Auswahl gibt es auch bei den Diskettenlaufwerken. Wem das eingebaute 3,5-Zoll-Laufwerk nicht genügt, kann ein externes Laufwerk im 3,5- oder 5,25-Zoll-Format ergänzen. Der nötige 25polige (Sub-D-)Anschluß ist genauso vorhanden wie die Schnittstelle für eine Festplatte.

Diese besitzt eine Besonderheit. Der notwendige Festplatten-Controller befindet sich nämlich nicht auf der Computerplatine, sondern ist im Gehäuse der Festplatte untergebracht. Die 8-Bit-Schnittstelle dient nur als Verbindung zwischen dieser speziellen Schneider-Fest-platte und dem Euro PC. Der Vorteil ist, daß der Anschluß wie der User-Port des C 64 auch für andere Zwecke offen steht und Bastlern ein weites Betätigungsfeld offenläßt.

# Zum Spielen geeignet

Praktisch jeder Heimcomputer wird ab und zu zum Spielen benutzt. Und so wird für manchen Computer-Käufer die Frage »kann man damit auch spielen?« zu einem mitentscheidenden Verkaufs-Argument. Wir haben den Euro PC mit einer Palette von MS-DOS-Programmen auf Spiele-Tauglichkeit getestet.

Mit seinen 9,5 MHz ist der Euro PC für das eine oder andere Spiel fast schon zu schnell. Glücklicherweise erkennen viele Spiel-Programme die hohe Geschwindigkeit und passen sich automatisch an.

Der eingebaute Joystick-Port verleitet dazu, einen Joystick zu kaufen und gleich mit den tollen Action-Spielen loszulegen — doch Vorsicht! Die meisten MS-DOS-Spiele unterstützen den Schneider-Joystickport nicht. So bleibt oft nur die Tastatur als Spielepartner übrig, sofern man nicht das Geld für eine Joystickkarte und den dazugehörigen analogen Joystick ausgibt.

Wer sich den Euro PC nur mit monochromem Monitor kauft, darf sich nicht wundern, wenn viele Spiele ihre Funktion verweigern. Die CGA-Grafik, die viele Spiele benötigen, wird nur mit einem Farbmonitor angezeigt. Wer nur monochrom in die Röhre guckt, kann sich nur solche Spiele kaufen, die auch für Hercules-Karten geeignet sind.

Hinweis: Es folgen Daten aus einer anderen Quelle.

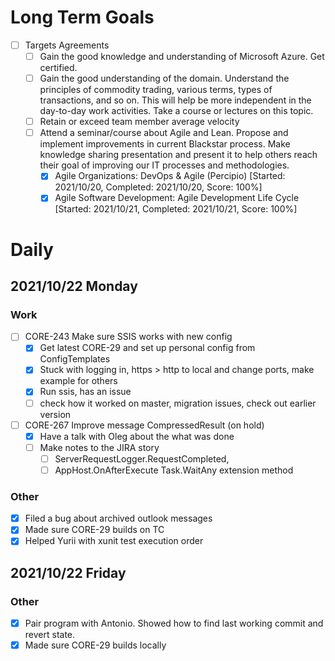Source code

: # Long Term Goals
* [ ] Targets Agreements
  * [ ] Gain the good knowledge and understanding of Microsoft Azure. Get certified.
  * [ ] Gain the good understanding of the domain. Understand the principles of commodity trading, various terms, types of transactions, and so on. This will help be more independent in the day-to-day work activities. Take a course or lectures on this topic.
  * [ ] Retain or exceed team member average velocity
  * [ ] Attend a seminar/course about Agile and Lean. Propose and implement improvements in current Blackstar process. Make knowledge sharing presentation and present it to help others reach their goal of improving our IT processes and methodologies.
    * [x] Agile Organizations: DevOps & Agile (Percipio) [Started: 2021/10/20, Completed: 2021/10/20, Score: 100%]
    * [x] Agile Software Development: Agile Development Life Cycle [Started: 2021/10/21, Completed: 2021/10/21, Score: 100%]
# Daily 
## 2021/10/22 Monday
### Work
* [ ] CORE-243 Make sure SSIS works with new config
  * [x] Get latest CORE-29 and set up personal config from ConfigTemplates
  * [x] Stuck with logging in, https > http to local and change ports, make example for others
  * [x] Run ssis, has an issue
  * [ ] check how it worked on master, migration issues, check out earlier version
* [ ] CORE-267 Improve message CompressedResult (on hold)
  * [x] Have a talk with Oleg about the what was done
  * [ ] Make notes to the JIRA story 
    * [ ] ServerRequestLogger.RequestCompleted, 
    * [ ] AppHost.OnAfterExecute Task.WaitAny extension method
### Other
* [x] Filed a bug about archived outlook messages
* [x] Made sure CORE-29 builds on TC
* [x] Helped Yurii with xunit test execution order

## 2021/10/22 Friday
### Other
* [x] Pair program with Antonio. Showed how to find last working commit and revert state.
* [x] Made sure CORE-29 builds locally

Ein letztes Problem ist das eingebaute Laufwerk. Viele Spiele werden nur im 5,25-Zoll-, nicht aber im 3,5-Zoll-Format angeboten. Ein zweites Laufwerk ist für viele Spiele also unerläßlich. (bs)

Die für PCs üblichen Steckplätze sind dem flachen Gehäuse zum Opfer gefallen. An der linken Seite befindet sich nur ein Steckplatz, für eine kurze Karte. Man kann dort eine Netzwerk-Karte einstecken, eine RAM-Erweiterung oder eine EGA-Grafikkarte in passender Größe.

Ungewöhnliches findet sich im Inneren. Das ROM — es wird bei PCs »BIOS« genannt — ist viermal so groß wie üblich. Das liegt am eingebauten Setup-Programm. Mit ihm stellt man zum Beispiel den gewünschten Zeichensatz ein. Um die Tastaturbelegung auf deutsche Sonderzeichen zu stellen, braucht man bei anderen PCs das Zusatzprogramm »KEY-BGR«. Das erweiterte ROM des Euro PC spart so Speicherplatz. Durch das Einstellungsprogramm kann man auch das externe Laufwerk zum Hauptlaufwerk machen. Das ist zum Beispiel nötig, wenn ein Programm mit Kopierschutz nur vom 5,25-Zoll-Laufwerk aus bootet.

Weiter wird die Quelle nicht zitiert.